Required action: All records below are to be transcribed exactly, with every picture left out.

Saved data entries
▼
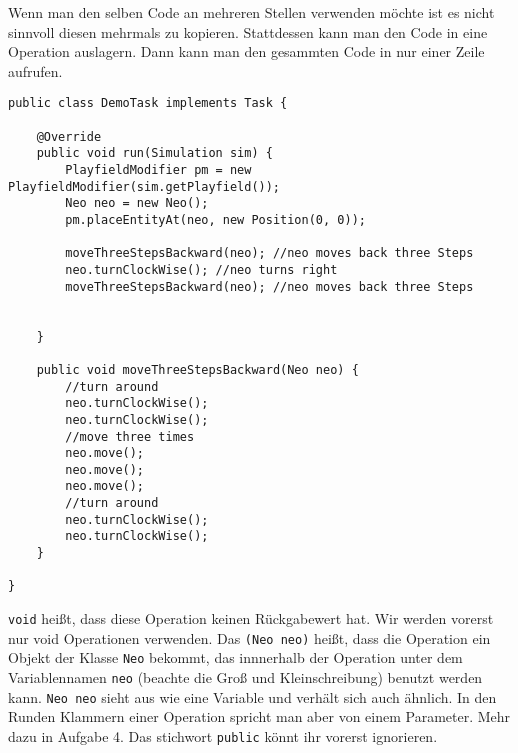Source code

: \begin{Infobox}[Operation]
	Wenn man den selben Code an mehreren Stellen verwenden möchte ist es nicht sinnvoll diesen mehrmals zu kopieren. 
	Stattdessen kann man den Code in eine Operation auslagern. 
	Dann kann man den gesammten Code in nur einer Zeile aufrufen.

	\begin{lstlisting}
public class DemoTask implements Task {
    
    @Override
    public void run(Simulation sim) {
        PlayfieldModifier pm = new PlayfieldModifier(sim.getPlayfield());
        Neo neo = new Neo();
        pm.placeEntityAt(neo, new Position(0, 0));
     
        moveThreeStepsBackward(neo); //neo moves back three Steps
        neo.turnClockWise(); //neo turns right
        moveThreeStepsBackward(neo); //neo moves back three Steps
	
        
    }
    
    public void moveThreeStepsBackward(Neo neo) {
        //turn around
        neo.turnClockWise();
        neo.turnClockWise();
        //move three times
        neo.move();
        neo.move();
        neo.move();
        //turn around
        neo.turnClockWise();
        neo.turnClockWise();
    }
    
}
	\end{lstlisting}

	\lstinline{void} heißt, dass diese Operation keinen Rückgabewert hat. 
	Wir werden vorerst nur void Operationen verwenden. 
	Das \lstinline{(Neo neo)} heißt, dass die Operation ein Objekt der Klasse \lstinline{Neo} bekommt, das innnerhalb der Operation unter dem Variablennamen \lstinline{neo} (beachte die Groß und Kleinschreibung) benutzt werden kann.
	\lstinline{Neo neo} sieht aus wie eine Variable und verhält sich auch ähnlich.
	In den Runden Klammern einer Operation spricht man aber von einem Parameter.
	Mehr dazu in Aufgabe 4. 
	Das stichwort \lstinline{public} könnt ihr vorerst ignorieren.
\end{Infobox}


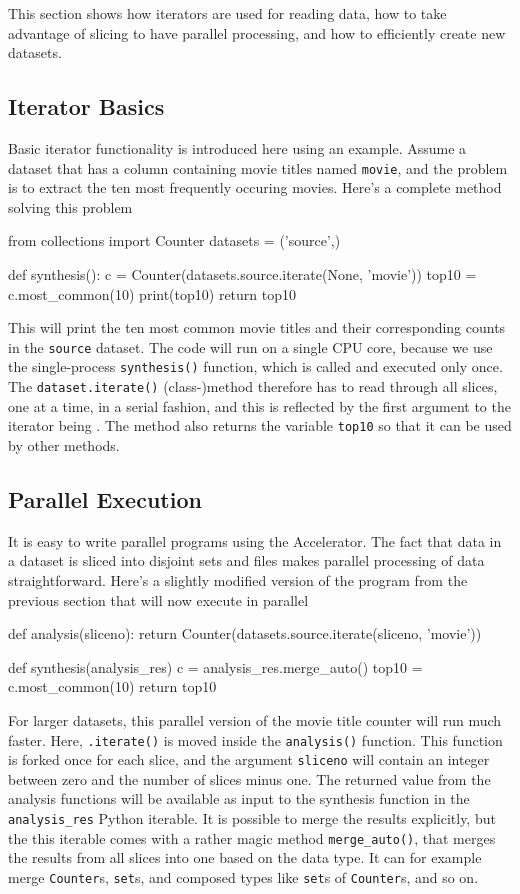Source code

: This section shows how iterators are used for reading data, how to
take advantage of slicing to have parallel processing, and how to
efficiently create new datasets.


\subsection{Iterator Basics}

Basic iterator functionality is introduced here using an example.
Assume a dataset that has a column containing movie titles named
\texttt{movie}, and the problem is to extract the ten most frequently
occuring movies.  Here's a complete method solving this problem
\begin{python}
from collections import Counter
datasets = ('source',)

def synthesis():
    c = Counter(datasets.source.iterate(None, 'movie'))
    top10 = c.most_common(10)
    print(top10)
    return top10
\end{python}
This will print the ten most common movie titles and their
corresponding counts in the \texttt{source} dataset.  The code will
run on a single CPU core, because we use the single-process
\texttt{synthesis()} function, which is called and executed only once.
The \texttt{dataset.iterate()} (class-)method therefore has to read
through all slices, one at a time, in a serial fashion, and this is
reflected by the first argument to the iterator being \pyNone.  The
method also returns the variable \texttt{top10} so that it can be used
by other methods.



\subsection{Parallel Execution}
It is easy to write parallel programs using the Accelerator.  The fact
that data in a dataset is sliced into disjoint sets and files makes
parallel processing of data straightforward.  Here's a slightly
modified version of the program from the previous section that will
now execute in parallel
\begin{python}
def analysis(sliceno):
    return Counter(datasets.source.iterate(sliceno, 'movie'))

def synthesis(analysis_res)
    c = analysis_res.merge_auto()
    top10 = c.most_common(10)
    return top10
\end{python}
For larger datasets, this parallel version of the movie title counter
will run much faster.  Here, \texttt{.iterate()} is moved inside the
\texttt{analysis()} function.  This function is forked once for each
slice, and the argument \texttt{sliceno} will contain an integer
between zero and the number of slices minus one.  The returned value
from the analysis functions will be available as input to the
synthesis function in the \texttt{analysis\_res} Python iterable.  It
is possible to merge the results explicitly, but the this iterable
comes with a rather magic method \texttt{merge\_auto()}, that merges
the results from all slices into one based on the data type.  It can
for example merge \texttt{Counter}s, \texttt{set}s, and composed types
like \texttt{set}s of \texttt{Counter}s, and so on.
▲
Response to the exercise:
Source code

: \begin{Infobox}[Operation]
	Wenn man den selben Code an mehreren Stellen verwenden möchte ist es nicht sinnvoll diesen mehrmals zu kopieren. 
	Stattdessen kann man den Code in eine Operation auslagern. 
	Dann kann man den gesammten Code in nur einer Zeile aufrufen.

	\begin{lstlisting}
public class DemoTask implements Task {
    
    @Override
    public void run(Simulation sim) {
        PlayfieldModifier pm = new PlayfieldModifier(sim.getPlayfield());
        Neo neo = new Neo();
        pm.placeEntityAt(neo, new Position(0, 0));
     
        moveThreeStepsBackward(neo); //neo moves back three Steps
        neo.turnClockWise(); //neo turns right
        moveThreeStepsBackward(neo); //neo moves back three Steps
	
        
    }
    
    public void moveThreeStepsBackward(Neo neo) {
        //turn around
        neo.turnClockWise();
        neo.turnClockWise();
        //move three times
        neo.move();
        neo.move();
        neo.move();
        //turn around
        neo.turnClockWise();
        neo.turnClockWise();
    }
    
}
	\end{lstlisting}

	\lstinline{void} heißt, dass diese Operation keinen Rückgabewert hat. 
	Wir werden vorerst nur void Operationen verwenden. 
	Das \lstinline{(Neo neo)} heißt, dass die Operation ein Objekt der Klasse \lstinline{Neo} bekommt, das innnerhalb der Operation unter dem Variablennamen \lstinline{neo} (beachte die Groß und Kleinschreibung) benutzt werden kann.
	\lstinline{Neo neo} sieht aus wie eine Variable und verhält sich auch ähnlich.
	In den Runden Klammern einer Operation spricht man aber von einem Parameter.
	Mehr dazu in Aufgabe 4. 
	Das stichwort \lstinline{public} könnt ihr vorerst ignorieren.
\end{Infobox}


Source code

: This section shows how iterators are used for reading data, how to
take advantage of slicing to have parallel processing, and how to
efficiently create new datasets.


\subsection{Iterator Basics}

Basic iterator functionality is introduced here using an example.
Assume a dataset that has a column containing movie titles named
\texttt{movie}, and the problem is to extract the ten most frequently
occuring movies.  Here's a complete method solving this problem
\begin{python}
from collections import Counter
datasets = ('source',)

def synthesis():
    c = Counter(datasets.source.iterate(None, 'movie'))
    top10 = c.most_common(10)
    print(top10)
    return top10
\end{python}
This will print the ten most common movie titles and their
corresponding counts in the \texttt{source} dataset.  The code will
run on a single CPU core, because we use the single-process
\texttt{synthesis()} function, which is called and executed only once.
The \texttt{dataset.iterate()} (class-)method therefore has to read
through all slices, one at a time, in a serial fashion, and this is
reflected by the first argument to the iterator being \pyNone.  The
method also returns the variable \texttt{top10} so that it can be used
by other methods.



\subsection{Parallel Execution}
It is easy to write parallel programs using the Accelerator.  The fact
that data in a dataset is sliced into disjoint sets and files makes
parallel processing of data straightforward.  Here's a slightly
modified version of the program from the previous section that will
now execute in parallel
\begin{python}
def analysis(sliceno):
    return Counter(datasets.source.iterate(sliceno, 'movie'))

def synthesis(analysis_res)
    c = analysis_res.merge_auto()
    top10 = c.most_common(10)
    return top10
\end{python}
For larger datasets, this parallel version of the movie title counter
will run much faster.  Here, \texttt{.iterate()} is moved inside the
\texttt{analysis()} function.  This function is forked once for each
slice, and the argument \texttt{sliceno} will contain an integer
between zero and the number of slices minus one.  The returned value
from the analysis functions will be available as input to the
synthesis function in the \texttt{analysis\_res} Python iterable.  It
is possible to merge the results explicitly, but the this iterable
comes with a rather magic method \texttt{merge\_auto()}, that merges
the results from all slices into one based on the data type.  It can
for example merge \texttt{Counter}s, \texttt{set}s, and composed types
like \texttt{set}s of \texttt{Counter}s, and so on.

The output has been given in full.